The study compared pediatric patients, under the age of 18, who underwent an appendectomy for acute appendicitis pre-algorithm implementation and post-implementation. Researchers studied 331 pediatric cases over the course of five years, and found that CT utilization decreased from 39 percent to 18 percent after the algorithm was in place.
Researchers found that when the algorithm was implemented, use of CT scans in patients dropped by over 50 percent, without affecting diagnostic accuracy, proving that reducing the use of CT scans when evaluating patients for appendicitis is safe and cost-effective.
“Implementation of this algorithm across multiple centers is the ideal outcome of this study, followed by further evaluations over time to ensure that the low rate of CT scan use continues,” says Dr. Ishitani.

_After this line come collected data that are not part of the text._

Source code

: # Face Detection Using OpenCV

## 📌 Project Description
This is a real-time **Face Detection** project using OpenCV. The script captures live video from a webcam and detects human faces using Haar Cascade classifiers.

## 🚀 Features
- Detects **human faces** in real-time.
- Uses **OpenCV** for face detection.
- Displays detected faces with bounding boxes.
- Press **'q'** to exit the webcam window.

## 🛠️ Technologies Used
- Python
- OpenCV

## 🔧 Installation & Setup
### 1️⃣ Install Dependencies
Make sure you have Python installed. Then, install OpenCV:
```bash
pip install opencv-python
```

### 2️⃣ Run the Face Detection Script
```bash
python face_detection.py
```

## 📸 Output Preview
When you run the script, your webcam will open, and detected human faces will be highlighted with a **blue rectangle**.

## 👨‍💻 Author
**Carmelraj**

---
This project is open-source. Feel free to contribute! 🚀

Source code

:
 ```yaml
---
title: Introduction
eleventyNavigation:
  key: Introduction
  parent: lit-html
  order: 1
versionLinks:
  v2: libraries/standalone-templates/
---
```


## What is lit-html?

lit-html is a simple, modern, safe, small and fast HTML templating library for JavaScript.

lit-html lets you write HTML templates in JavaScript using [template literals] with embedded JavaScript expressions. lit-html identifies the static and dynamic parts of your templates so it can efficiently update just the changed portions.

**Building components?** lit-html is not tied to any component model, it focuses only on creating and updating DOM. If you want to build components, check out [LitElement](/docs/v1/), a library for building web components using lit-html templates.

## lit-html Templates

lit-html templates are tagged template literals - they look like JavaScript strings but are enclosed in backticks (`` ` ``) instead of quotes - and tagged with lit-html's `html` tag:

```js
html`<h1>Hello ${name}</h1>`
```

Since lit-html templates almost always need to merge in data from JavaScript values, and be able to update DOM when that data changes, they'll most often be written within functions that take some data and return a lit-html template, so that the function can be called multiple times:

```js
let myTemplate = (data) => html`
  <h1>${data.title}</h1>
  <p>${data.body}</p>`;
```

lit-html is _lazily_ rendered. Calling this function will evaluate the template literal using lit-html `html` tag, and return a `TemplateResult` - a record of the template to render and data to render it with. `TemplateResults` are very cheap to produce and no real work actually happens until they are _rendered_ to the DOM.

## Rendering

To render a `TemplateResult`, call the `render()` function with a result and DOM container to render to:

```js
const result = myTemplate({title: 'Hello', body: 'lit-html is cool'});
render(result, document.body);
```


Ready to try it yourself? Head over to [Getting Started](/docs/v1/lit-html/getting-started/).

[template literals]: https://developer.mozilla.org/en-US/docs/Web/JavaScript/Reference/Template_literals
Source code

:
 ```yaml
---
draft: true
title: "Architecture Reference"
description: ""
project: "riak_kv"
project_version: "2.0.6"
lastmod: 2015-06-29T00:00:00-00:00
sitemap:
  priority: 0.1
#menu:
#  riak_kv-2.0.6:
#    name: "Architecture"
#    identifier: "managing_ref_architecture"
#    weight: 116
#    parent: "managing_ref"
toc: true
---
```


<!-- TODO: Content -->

Other study authors include Stephanie F. Polites, M.D., and scholar, Robert D. and Patricia E. Kern Center for the Science of Health Care Delivery; Mohamed I. Mohamed, M.B.B.S.; Elizabeth B. Habermann, Ph.D., and scientific director of the Surgical Outcomes Program, Robert D. and Patricia E. Kern Center for the Science of Health Care Delivery; James L. Homme, M.D.; Jana L. Anderson, M.D.; Christopher R. Moir, M.D. and Abdalla E. Zarroug, M.D., all of Mayo Clinic.